JNCASR has a utility store, which sells toiletries and sundry eatables. Apparently, you can’t get omelet there. Because people who are vegetarian have complained/ might complain about it. Or something. Anubhab Roy wrote to the student committee asking if something couldn’t be done about this. His arguments fell on deaf ears. Obviously, then, I had to say something. Here’s what I wrote to the student committee:
Anubhab Roy sent me a copy of his missive asking why the utility centre cannot serve omelets. He made the point that an institution cannot go around banning things some section of its residents don’t like. I am told his plaint is going to go unheard.
I disagree with Anubhab Roy. And I’m glad the administration at JNCASR has taken the pragmatic path of respecting people’s rights to stick to their principles in the face of overwhelming common sense.
I am a Pastafarian, and the central tenet of my faith is that flour should only be used to make noodly shapes. Shaping flour in any other way is unclean, disrespectful, and sacrilegious. I have had to bear with chappatis and bread at breakfast, lunch, and dinner, in the mess and indeed in the utility store all my life.
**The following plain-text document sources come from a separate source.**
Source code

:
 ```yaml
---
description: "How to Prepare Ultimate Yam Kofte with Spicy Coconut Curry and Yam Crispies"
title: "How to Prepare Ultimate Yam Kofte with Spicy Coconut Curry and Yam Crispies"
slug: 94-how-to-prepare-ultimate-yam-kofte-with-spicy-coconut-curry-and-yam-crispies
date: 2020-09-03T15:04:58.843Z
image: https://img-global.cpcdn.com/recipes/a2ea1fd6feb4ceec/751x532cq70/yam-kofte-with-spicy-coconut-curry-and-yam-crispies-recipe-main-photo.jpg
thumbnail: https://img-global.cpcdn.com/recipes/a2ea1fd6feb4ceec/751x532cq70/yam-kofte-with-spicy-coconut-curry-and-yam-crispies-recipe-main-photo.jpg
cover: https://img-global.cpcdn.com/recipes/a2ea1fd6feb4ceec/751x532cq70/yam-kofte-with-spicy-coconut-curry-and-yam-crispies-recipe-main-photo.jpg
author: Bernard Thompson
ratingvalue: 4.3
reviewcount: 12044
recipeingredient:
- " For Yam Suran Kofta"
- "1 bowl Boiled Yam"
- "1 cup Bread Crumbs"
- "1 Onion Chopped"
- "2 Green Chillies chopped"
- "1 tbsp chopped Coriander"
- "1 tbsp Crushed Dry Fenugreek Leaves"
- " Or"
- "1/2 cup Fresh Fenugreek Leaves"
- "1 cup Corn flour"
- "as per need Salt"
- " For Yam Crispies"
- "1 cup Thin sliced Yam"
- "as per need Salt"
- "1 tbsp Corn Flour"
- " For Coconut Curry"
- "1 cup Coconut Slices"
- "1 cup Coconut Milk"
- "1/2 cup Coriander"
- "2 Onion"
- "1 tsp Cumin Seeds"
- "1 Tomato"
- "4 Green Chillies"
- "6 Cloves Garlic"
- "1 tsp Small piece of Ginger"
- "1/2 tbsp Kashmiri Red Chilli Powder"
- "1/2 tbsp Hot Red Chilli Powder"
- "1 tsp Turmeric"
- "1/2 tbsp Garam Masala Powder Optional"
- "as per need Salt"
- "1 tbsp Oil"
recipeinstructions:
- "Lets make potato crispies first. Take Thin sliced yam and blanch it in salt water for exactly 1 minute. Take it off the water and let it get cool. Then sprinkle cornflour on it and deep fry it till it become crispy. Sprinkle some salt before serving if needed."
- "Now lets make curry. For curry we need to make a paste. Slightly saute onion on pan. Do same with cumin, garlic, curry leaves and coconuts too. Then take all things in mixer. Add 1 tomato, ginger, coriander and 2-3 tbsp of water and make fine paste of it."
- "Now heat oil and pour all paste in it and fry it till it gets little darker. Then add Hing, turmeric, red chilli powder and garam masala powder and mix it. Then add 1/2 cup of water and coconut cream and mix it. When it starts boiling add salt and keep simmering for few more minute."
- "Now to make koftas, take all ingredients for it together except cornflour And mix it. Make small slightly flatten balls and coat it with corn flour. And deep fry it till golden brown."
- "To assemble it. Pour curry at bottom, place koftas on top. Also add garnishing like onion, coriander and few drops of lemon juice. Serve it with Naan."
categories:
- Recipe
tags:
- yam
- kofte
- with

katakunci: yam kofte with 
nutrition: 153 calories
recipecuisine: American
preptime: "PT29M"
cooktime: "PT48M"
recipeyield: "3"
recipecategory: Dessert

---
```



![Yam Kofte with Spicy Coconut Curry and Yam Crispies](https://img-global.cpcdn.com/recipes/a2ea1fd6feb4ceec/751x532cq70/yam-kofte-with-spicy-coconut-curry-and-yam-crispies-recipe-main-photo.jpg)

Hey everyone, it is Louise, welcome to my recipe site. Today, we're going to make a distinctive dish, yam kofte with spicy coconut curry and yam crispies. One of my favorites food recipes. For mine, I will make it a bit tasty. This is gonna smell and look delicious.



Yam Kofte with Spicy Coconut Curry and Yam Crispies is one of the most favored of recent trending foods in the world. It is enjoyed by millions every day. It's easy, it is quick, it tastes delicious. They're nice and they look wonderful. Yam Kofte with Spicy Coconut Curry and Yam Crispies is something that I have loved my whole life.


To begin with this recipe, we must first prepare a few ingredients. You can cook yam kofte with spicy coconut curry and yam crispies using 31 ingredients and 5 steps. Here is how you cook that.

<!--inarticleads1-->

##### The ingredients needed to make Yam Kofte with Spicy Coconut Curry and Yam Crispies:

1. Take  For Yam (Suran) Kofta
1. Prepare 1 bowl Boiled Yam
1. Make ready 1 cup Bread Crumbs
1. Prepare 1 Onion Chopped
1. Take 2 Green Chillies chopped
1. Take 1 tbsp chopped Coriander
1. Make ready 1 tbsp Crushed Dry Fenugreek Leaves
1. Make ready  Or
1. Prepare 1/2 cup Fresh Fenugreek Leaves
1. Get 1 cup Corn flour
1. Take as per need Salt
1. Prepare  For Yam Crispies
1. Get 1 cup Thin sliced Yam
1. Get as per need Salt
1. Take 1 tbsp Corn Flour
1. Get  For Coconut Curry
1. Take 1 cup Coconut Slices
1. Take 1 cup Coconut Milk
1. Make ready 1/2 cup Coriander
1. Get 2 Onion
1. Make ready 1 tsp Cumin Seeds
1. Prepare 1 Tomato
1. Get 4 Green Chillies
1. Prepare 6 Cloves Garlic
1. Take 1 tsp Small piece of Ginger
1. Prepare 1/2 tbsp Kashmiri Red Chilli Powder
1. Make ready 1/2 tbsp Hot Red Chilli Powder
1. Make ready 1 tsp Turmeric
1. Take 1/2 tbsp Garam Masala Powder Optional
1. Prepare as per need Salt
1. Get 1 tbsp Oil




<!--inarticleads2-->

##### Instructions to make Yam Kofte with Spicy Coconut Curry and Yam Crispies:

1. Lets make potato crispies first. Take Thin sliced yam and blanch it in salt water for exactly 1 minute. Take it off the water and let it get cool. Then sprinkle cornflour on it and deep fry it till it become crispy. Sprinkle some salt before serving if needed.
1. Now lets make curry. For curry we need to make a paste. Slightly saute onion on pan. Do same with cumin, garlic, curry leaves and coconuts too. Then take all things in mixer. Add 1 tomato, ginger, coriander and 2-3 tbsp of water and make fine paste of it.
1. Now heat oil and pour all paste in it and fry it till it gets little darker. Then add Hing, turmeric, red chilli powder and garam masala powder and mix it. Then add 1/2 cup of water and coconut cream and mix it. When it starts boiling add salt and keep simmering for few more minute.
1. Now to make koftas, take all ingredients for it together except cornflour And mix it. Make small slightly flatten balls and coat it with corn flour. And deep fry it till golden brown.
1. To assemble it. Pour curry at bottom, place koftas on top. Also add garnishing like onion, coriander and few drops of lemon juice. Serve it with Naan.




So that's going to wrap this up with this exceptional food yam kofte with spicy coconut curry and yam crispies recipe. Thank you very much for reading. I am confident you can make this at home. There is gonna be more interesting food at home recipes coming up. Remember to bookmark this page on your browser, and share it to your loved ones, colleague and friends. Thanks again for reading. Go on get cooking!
It isn’t just that they want to serve chappatis and bread; they also insist on using the same utensils for chappatis as for noodles. They also insist on displaying the toaster in full view of the food-queue.
Now that I have seen the pragmatism of the student committee and the rest of the administration at JNC, however, I can finally hope that these wrongs will be righted.
I would, left to myself, do away with chappatis altogether, but I get that I live in a community. I just want my faith to not be compromised. I appeal to you to respect my right to my faith – the faith of hundreds of thousands of people across the world.
I hope, therefore, that you will ensure that the utensils used for chappatis are not used for noodles, and that the toaster is moved to behind the washing machines.
I thank you and hope that you will kindly oblige.